# Advice please from Starwood experts



## jancurious (Feb 2, 2006)

Hi Everyone,
I have been looking around for another purchase.  I really like the quality of the Starwood properties. My goal is to use the property as a trader.  From reading old threads it seems if you want to buy a Starwood resale, you cannot convert to starpoints & you should really buy a mandatory resort to trade internally with Starwood.  I'm fine with no points but I would like the internal trading.
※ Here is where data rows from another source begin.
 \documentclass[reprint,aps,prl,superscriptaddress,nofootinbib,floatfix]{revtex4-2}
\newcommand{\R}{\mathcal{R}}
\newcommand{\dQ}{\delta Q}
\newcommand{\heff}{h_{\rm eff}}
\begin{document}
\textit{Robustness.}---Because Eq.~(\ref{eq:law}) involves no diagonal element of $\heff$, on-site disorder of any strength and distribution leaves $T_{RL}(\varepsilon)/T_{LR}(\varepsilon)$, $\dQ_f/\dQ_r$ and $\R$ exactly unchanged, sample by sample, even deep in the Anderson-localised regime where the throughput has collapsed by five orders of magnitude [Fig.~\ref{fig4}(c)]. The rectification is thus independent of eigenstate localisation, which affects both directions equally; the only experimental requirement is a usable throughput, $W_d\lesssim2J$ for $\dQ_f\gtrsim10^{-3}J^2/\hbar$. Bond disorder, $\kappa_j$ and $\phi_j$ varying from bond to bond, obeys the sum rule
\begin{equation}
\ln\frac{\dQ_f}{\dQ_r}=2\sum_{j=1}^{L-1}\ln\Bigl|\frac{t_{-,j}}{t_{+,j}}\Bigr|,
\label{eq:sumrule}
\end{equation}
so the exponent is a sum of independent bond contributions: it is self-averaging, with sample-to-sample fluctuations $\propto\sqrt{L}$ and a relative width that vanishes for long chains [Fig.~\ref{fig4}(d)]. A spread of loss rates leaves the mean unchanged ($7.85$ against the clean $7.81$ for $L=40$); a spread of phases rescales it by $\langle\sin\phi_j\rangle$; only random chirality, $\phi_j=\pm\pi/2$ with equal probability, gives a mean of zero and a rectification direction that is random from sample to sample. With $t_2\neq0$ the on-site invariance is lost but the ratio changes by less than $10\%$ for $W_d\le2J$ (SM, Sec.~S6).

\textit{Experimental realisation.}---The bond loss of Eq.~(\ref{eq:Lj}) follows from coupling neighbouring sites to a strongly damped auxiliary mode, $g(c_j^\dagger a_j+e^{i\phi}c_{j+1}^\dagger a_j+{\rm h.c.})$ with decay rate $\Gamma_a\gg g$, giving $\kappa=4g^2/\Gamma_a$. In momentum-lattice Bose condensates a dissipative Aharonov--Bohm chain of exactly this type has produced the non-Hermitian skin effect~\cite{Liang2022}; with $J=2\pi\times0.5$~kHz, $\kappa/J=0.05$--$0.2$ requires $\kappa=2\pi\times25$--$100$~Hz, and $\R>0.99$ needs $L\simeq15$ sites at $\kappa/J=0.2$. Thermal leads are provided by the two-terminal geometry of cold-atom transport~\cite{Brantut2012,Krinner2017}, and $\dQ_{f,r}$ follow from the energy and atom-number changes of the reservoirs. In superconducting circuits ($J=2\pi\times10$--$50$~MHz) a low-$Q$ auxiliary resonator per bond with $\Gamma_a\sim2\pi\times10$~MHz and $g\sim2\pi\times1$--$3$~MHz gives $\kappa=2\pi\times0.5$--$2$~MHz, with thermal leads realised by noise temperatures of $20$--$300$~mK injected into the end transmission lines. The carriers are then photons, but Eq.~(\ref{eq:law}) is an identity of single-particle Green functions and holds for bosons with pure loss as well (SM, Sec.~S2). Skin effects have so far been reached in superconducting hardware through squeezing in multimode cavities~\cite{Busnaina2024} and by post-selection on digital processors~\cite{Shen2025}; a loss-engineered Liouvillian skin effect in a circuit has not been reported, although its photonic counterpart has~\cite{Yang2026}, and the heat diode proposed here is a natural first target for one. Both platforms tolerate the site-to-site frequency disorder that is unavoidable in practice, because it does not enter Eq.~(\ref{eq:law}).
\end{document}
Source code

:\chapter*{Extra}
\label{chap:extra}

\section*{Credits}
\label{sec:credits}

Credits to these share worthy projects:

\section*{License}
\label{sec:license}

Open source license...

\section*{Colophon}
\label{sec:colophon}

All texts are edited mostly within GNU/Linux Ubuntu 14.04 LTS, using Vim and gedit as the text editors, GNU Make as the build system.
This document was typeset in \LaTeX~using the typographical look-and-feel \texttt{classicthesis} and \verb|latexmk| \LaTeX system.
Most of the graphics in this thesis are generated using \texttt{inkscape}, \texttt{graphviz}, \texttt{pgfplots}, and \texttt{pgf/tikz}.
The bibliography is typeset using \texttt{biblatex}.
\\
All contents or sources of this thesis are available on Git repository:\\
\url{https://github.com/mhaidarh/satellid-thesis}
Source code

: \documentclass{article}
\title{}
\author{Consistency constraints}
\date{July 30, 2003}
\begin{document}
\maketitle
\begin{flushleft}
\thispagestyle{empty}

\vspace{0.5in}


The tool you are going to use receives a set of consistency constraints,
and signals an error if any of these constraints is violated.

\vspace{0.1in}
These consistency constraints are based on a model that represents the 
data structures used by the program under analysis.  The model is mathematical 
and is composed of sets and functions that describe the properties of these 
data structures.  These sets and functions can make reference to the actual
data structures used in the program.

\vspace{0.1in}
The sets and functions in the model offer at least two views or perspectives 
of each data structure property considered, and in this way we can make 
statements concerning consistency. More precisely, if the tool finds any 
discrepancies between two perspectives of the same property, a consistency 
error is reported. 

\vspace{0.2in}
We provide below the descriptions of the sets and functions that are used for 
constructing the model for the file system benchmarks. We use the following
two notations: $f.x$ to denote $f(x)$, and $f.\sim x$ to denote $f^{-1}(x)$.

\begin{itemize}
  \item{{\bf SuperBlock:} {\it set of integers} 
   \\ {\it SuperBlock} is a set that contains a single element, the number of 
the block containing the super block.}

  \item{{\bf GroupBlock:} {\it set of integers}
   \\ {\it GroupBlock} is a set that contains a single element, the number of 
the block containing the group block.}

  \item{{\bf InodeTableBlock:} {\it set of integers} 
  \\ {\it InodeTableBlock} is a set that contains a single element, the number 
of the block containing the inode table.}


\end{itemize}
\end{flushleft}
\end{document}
What is everyone's opinions of the best property to be looking at for a mandatory resort that is reasonably priced & has lower maintenance fees?

Thanks for any advice!

Jan


----------



## steve1000 (Feb 2, 2006)

Vistana Villages in Orlando would probably be your best bet to purchase at a reasonable price and low MF - but their internal trade value in SVN is somewhat limited because they are afforded a lower number of StarOptions (the internal trading currency) than some of the other Starwood resorts. Nevertheless, this would probably be the best "trader". You might also look at the Westin Kierland which would be worth considerably more StarOptions but the prices and MFs are high - so its probably not a good "trader".


----------



## Iwant2gonow (Feb 2, 2006)

I own a floating week at a Starwood property but purchased it at least a few years before Starwood bought it. I am not as happy now with my  ability to get the exact week that I want to trade to another resort.  It was much better before. Although my resort is lovely I would not buy Starwood because the changes they have made  are not user friendly as a weeks owner. When you buy something as expensive as a timeshare at retail you don't want to see the rules change. For instance I paid extra for a red floating week. A few years later they changed the whole year to red time. Did they give anything extra to the people who paid extra like an earlier time frame for booking? no. I feel like Starwood is just a big company looking out for themselves and not their owners. Has anyone else felt Vistana has changed since Starwood purchased?


----------



## jancurious (Feb 2, 2006)

I was looking at a Sheraton Desert Oasis but after reading that it is not a mandatory resort & Starwood would pick which week to deposit into II for me, I thought that must be why the prices are so reasonable.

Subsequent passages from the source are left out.